»»

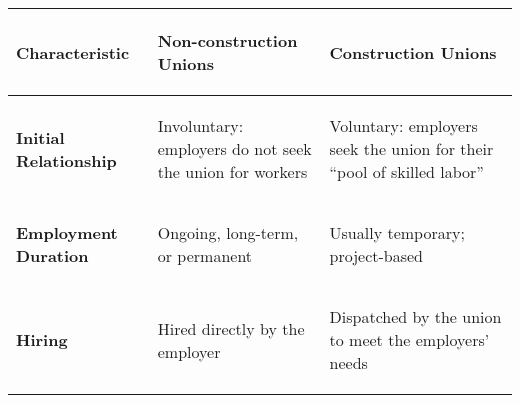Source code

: \documentclass[12pt]{article}
\begin{document}
\begin{landscape}

\begin{table}
\begin{tabular}{|p{30mm}|p{87mm}|p{87mm}|}
\hline

\begin{center} \textbf{Characteristic} \end{center} & %
\begin{center}\textbf{Non-construction Unions}\end{center} & %
\begin{center}\textbf{Construction Unions}\end{center} \\	%
\hline

\begin{center}\textbf{Initial Relationship}\end{center} &	%
\begin{center}\begin{flushleft}Involuntary: employers do not seek the union for workers\end{flushleft}\end{center} &	%
\begin{center}\begin{flushleft}Voluntary: employers seek the union for their “pool of skilled labor”\end{flushleft}\end{center} \\ %
\hline

\begin{center}\textbf{Employment Duration}\end{center} &	%
\begin{center}\begin{flushleft}Ongoing, long-term, or permanent\end{flushleft}\end{center} &	%
\begin{center}\begin{flushleft}Usually temporary; project-based\end{flushleft}\end{center} \\ %
\hline

\begin{center} \textbf{Hiring} \end{center} &	%
\begin{center}\begin{flushleft} Hired directly by the employer \end{flushleft}\end{center} &	%
\begin{center}\begin{flushleft} Dispatched by the union to meet the employers' needs \end{flushleft}\end{center} \\ %
\hline


\end{tabular}
\end{table}
\end{landscape}
\end{document}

««

=== Exercise instructions ===
Reproduce each line of the material that mentions "center".

=== Solution to the problem ===
\begin{center} \textbf{Characteristic} \end{center} & %
\begin{center}\textbf{Non-construction Unions}\end{center} & %
\begin{center}\textbf{Construction Unions}\end{center} \\	%
\begin{center}\textbf{Initial Relationship}\end{center} &	%
\begin{center}\begin{flushleft}Involuntary: employers do not seek the union for workers\end{flushleft}\end{center} &	%
\begin{center}\begin{flushleft}Voluntary: employers seek the union for their “pool of skilled labor”\end{flushleft}\end{center} \\ %
\begin{center}\textbf{Employment Duration}\end{center} &	%
\begin{center}\begin{flushleft}Ongoing, long-term, or permanent\end{flushleft}\end{center} &	%
\begin{center}\begin{flushleft}Usually temporary; project-based\end{flushleft}\end{center} \\ %
\begin{center} \textbf{Hiring} \end{center} &	%
\begin{center}\begin{flushleft} Hired directly by the employer \end{flushleft}\end{center} &	%
\begin{center}\begin{flushleft} Dispatched by the union to meet the employers' needs \end{flushleft}\end{center} \\ %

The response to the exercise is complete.